I finished the Regularization exercise, but as the red-underline mentioned in the image below, it is also a “trade-off” between the accuracy in training set and the dev set/training set. That is when the varience reduced and at the mean time, the bias goes up.
But as Ng taught in his online courses, only some of the old method could lead to a trade-off situation and we don’t need to consider that “trade-off” in such modern method.
So I am confused that is there an method exist like Ng said we no longer need to consider the “trade-off” between the accuracy in training-set and the dev-set/training-set?
Hi, @AdamWang.
Sorry for the late reply.
It’s not that you no longer have to consider the trade-off, but rather that you have tools at your disposal to improve one without hurting the other much.
For example, if you regularize properly, you can train a bigger network to reduce bias without increasing variance much. And if you can get more data, you can reduce variance without affecting bias much.
Does that make sense? 
Hello, @nramon .
Thank you for your reply. Maybe i think i got it. That is, by regularize, the test accuracy improved (the variance reduced) and the train accuracy (bias) doesn’t reduce too much.
And if i want to reduce bias, i should design a deeper networks.
Adam
Be careful. If you only regularize you should expect training set performance to be hurt, which is what the notebook says.
This lecture specifically discusses the two approaches I mentioned to just reduce bias or just reduce variance without hurting the other much.
Let me know if my explanation was not clear
Thank you verrry much to point me out that video and i thought i really got what it is this time after I rewatched that video (and i remember i watched that video first time when i never learn regulazation).

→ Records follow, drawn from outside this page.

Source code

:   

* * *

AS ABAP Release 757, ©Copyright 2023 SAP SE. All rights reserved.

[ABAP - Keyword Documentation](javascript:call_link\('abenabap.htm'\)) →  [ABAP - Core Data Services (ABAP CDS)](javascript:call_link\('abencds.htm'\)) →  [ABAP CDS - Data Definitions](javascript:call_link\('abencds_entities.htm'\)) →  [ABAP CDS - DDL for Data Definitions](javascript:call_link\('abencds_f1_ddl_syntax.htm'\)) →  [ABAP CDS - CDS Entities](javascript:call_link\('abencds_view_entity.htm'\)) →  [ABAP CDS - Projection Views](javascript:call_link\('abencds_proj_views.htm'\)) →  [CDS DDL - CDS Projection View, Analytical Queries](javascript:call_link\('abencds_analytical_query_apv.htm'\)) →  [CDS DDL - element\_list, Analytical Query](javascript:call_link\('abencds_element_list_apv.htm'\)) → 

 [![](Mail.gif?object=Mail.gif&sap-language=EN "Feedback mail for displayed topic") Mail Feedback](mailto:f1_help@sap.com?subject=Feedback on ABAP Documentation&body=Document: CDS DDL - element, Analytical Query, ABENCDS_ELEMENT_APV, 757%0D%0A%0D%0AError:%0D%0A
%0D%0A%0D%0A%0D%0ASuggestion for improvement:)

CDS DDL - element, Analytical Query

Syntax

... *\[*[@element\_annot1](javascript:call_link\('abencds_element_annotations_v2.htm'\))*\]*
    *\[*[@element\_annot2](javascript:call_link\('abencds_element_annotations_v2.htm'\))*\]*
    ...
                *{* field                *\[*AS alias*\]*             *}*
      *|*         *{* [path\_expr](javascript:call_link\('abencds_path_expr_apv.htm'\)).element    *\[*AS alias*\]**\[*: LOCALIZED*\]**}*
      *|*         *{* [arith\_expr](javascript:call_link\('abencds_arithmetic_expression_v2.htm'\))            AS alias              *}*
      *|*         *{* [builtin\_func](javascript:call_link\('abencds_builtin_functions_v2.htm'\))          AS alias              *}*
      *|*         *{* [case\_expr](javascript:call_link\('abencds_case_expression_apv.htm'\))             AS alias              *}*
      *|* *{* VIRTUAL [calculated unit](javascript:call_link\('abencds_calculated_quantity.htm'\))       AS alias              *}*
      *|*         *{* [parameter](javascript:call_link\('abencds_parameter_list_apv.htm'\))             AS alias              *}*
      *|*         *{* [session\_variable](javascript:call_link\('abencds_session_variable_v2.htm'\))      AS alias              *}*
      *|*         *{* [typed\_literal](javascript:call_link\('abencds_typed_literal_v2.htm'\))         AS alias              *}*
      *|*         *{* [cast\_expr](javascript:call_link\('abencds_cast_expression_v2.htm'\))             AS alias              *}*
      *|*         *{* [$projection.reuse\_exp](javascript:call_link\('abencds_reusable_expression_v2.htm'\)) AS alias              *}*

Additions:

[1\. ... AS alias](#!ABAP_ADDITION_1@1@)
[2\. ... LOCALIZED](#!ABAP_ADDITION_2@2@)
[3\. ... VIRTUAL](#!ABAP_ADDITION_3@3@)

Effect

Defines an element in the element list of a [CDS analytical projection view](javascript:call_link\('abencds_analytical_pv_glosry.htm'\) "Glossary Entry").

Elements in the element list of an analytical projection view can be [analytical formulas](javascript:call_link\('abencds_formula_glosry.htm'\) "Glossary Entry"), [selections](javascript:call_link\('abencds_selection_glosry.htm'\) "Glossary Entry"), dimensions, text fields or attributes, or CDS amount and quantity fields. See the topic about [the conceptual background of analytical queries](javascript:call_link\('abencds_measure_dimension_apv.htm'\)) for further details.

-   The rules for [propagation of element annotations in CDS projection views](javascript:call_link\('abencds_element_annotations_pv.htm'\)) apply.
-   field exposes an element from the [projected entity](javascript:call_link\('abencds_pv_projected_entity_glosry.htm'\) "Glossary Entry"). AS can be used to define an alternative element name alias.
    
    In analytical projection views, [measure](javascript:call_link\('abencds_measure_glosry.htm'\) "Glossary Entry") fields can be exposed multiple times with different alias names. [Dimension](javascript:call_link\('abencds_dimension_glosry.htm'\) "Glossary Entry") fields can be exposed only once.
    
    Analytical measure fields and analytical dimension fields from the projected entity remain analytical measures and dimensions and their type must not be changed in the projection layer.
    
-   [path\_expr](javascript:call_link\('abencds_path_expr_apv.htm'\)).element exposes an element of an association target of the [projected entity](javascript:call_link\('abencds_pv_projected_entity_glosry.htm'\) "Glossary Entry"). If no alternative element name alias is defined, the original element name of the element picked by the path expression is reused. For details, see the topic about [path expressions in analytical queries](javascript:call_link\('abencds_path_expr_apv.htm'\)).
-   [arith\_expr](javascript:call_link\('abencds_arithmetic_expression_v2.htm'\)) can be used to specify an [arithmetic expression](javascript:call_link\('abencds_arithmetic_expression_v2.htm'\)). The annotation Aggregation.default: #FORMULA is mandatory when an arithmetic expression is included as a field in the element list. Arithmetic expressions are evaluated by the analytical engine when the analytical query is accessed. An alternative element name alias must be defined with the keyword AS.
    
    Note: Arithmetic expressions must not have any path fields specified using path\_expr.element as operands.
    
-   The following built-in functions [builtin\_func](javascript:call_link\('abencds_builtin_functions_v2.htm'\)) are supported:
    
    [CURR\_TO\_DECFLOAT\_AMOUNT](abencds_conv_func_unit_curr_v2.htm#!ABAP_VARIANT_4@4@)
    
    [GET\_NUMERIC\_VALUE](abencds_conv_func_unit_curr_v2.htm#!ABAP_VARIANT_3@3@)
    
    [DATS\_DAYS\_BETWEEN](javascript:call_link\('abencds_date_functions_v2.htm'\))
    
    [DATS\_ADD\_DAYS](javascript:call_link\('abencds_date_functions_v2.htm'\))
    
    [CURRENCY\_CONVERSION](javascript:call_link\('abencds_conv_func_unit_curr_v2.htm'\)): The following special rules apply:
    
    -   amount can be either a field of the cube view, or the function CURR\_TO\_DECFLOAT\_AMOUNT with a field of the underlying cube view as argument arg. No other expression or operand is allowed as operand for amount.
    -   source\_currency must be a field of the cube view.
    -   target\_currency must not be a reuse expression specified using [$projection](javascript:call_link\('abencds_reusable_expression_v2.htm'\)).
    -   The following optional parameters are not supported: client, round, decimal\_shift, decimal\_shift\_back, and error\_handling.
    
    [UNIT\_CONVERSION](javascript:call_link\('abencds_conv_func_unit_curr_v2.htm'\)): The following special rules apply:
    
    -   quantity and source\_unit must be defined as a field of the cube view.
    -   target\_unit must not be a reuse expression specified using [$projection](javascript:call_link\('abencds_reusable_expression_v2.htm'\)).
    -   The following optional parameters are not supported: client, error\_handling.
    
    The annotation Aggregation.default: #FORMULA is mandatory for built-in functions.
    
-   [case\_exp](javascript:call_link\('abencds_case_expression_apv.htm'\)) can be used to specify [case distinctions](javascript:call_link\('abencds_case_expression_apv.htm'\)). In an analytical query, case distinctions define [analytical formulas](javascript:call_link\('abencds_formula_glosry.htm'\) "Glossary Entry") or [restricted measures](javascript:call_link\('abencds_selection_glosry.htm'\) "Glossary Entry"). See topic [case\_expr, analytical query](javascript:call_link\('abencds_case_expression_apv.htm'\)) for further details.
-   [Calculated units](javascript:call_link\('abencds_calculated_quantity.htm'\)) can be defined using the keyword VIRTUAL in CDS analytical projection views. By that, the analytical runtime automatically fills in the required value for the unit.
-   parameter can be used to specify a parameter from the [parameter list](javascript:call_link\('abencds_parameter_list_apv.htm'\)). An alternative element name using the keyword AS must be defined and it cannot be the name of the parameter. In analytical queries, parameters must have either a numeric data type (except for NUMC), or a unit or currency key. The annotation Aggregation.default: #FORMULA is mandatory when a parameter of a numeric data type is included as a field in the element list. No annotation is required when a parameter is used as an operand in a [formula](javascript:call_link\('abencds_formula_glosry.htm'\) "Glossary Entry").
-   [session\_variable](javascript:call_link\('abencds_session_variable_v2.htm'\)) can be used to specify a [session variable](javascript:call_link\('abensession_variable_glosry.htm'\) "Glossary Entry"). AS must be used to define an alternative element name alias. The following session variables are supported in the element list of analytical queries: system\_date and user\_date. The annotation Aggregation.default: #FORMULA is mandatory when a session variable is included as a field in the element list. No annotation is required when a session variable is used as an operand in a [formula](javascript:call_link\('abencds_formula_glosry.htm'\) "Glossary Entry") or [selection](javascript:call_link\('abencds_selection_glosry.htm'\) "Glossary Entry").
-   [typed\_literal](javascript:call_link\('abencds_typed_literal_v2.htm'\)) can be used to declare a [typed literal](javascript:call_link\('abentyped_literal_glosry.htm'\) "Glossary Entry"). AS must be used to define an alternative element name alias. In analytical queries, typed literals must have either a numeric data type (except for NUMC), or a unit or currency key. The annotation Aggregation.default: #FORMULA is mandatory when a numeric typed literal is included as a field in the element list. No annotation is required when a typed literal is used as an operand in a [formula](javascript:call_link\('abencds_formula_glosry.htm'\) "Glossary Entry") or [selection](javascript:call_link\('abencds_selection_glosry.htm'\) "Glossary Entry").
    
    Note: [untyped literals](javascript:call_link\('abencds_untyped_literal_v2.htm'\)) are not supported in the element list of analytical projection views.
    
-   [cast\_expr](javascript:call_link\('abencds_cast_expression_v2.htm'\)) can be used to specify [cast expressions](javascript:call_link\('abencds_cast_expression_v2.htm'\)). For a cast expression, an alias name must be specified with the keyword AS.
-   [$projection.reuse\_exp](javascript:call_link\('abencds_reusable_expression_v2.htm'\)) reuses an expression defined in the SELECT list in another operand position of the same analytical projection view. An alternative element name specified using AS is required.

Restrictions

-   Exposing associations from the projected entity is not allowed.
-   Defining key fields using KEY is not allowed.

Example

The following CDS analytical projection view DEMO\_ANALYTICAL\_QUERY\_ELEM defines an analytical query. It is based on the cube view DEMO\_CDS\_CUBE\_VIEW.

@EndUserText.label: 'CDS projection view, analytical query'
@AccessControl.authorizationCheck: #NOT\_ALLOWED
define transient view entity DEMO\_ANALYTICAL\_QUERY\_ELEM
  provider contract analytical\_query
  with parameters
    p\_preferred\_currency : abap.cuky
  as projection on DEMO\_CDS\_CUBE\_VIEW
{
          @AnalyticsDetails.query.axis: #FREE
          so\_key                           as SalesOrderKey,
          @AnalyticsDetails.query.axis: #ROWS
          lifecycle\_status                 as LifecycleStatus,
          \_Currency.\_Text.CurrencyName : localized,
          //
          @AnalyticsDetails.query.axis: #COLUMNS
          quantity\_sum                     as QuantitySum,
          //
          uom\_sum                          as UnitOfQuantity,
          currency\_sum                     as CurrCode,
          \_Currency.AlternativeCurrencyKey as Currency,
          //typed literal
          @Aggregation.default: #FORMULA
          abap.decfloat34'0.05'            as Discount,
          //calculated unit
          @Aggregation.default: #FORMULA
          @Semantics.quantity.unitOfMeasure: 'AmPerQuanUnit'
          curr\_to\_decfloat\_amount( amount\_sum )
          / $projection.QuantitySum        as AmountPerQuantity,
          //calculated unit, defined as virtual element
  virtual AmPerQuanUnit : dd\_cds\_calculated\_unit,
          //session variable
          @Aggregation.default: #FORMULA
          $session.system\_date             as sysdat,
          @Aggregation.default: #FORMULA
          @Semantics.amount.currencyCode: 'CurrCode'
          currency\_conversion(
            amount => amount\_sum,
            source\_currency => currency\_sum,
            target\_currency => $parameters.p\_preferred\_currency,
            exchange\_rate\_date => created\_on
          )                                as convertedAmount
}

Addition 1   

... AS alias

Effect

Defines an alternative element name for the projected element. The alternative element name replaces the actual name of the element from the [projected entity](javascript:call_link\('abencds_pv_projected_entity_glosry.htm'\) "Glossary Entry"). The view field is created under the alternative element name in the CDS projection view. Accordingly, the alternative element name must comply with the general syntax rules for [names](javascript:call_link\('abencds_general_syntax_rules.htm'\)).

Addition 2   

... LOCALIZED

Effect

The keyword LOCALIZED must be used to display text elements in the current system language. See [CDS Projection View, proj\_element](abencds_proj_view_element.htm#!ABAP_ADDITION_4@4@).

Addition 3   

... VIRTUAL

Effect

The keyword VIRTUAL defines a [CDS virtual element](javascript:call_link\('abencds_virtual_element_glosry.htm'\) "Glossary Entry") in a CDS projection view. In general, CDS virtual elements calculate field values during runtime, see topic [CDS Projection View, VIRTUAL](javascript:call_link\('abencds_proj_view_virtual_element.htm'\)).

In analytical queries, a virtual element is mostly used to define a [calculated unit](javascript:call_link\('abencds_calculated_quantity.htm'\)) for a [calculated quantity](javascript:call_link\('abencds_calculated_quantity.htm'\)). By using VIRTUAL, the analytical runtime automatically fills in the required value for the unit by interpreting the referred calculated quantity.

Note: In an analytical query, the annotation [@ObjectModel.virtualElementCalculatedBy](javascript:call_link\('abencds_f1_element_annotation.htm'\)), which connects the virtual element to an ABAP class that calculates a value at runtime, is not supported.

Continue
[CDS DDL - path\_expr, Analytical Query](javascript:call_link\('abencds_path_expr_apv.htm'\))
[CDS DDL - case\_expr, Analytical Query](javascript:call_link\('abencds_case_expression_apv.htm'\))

That is, in traditional machine learning methods (maybe decades years ago) without deep learning, we must come across the “trade-off” porblem because every time we reduce the variance or the bias, the other things will increase. On the contrary, in deep learning, if we have a high bias, build a deep networks could be affective in most cases and if we have high variance, a bigger dataset and regularization methods could be helpful. (As Ng said in the slide below)
That is, if we have a well regularized networks, training a bigger network almost never hurts.